Activity:
Exactly the lines from the beginning of the records to the line with "one batch |", both ends included, are to be given again, and pictures are to be left out.
==== Exercise inputs ====
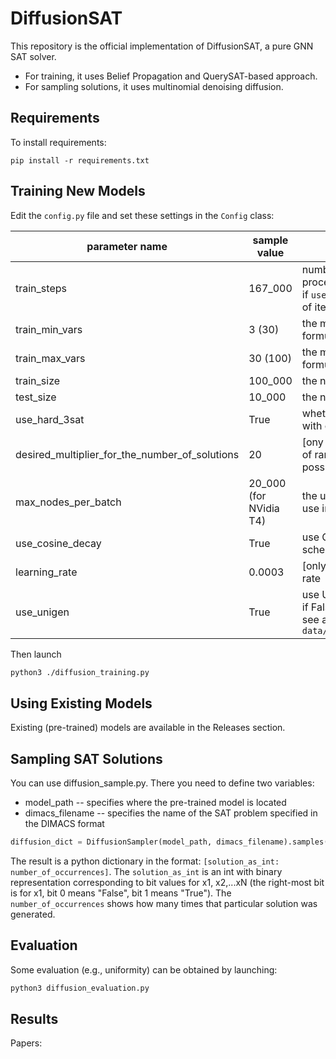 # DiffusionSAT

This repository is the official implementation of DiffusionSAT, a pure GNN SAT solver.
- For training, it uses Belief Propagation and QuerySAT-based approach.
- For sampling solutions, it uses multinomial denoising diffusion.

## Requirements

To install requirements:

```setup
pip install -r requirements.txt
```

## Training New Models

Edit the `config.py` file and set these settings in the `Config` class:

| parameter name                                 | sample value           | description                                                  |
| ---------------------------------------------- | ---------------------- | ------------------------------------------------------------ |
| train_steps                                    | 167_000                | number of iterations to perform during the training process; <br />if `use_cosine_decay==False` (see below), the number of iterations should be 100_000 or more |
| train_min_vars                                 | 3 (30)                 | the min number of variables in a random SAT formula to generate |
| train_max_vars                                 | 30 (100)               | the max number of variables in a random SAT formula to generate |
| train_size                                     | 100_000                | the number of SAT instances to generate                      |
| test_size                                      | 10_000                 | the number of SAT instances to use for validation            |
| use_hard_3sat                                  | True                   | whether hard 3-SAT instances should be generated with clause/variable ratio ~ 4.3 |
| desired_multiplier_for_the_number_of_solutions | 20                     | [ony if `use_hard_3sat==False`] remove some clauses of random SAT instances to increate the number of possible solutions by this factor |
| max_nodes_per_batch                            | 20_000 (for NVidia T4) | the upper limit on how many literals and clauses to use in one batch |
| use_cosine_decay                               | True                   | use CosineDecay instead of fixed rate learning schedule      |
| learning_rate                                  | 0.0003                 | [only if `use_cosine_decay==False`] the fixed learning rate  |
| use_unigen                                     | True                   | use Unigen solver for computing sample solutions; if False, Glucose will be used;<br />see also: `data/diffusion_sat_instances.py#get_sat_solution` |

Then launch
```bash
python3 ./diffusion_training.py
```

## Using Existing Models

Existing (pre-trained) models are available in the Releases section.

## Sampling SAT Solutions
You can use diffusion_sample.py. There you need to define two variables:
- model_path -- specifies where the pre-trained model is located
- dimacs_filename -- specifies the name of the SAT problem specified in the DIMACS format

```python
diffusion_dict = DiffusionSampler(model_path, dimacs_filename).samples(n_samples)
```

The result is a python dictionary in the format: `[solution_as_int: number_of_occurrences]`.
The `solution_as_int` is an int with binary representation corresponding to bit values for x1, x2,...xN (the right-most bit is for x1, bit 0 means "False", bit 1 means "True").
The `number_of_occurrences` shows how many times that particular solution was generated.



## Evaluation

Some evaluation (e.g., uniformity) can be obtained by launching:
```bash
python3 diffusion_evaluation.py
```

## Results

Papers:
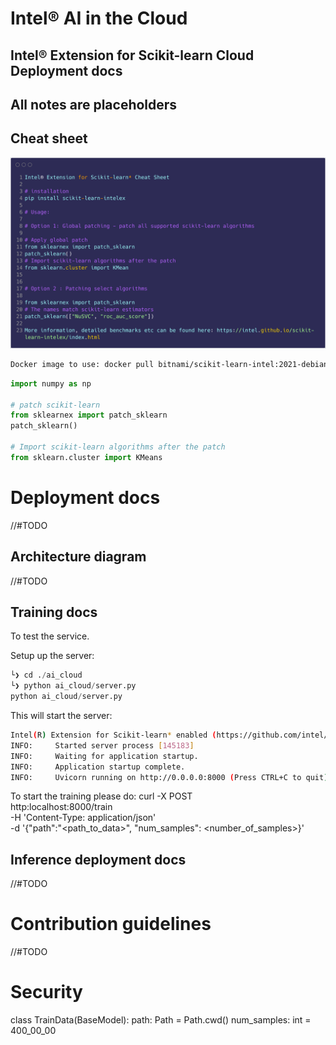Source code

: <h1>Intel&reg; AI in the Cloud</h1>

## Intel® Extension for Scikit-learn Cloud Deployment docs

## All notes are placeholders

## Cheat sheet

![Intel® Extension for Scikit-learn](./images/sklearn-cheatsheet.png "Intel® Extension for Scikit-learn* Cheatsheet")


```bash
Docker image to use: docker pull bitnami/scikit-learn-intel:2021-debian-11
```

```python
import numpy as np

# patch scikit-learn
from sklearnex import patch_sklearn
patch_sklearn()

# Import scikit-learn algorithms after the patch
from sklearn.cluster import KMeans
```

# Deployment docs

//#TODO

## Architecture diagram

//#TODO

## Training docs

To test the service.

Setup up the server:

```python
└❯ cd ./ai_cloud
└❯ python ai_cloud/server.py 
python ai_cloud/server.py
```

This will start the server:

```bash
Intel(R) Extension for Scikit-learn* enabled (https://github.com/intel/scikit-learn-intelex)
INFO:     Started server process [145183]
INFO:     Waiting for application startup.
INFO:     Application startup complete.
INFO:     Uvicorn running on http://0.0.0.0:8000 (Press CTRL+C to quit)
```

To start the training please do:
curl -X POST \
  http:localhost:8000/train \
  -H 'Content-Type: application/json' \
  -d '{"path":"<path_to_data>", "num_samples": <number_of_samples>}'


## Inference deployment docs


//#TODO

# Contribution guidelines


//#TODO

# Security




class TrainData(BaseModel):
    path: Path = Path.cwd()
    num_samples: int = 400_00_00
====
Response box:
 # DiffusionSAT

This repository is the official implementation of DiffusionSAT, a pure GNN SAT solver.
- For training, it uses Belief Propagation and QuerySAT-based approach.
- For sampling solutions, it uses multinomial denoising diffusion.

## Requirements

To install requirements:

```setup
pip install -r requirements.txt
```

## Training New Models

Edit the `config.py` file and set these settings in the `Config` class:

| parameter name                                 | sample value           | description                                                  |
| ---------------------------------------------- | ---------------------- | ------------------------------------------------------------ |
| train_steps                                    | 167_000                | number of iterations to perform during the training process; <br />if `use_cosine_decay==False` (see below), the number of iterations should be 100_000 or more |
| train_min_vars                                 | 3 (30)                 | the min number of variables in a random SAT formula to generate |
| train_max_vars                                 | 30 (100)               | the max number of variables in a random SAT formula to generate |
| train_size                                     | 100_000                | the number of SAT instances to generate                      |
| test_size                                      | 10_000                 | the number of SAT instances to use for validation            |
| use_hard_3sat                                  | True                   | whether hard 3-SAT instances should be generated with clause/variable ratio ~ 4.3 |
| desired_multiplier_for_the_number_of_solutions | 20                     | [ony if `use_hard_3sat==False`] remove some clauses of random SAT instances to increate the number of possible solutions by this factor |
| max_nodes_per_batch                            | 20_000 (for NVidia T4) | the upper limit on how many literals and clauses to use in one batch |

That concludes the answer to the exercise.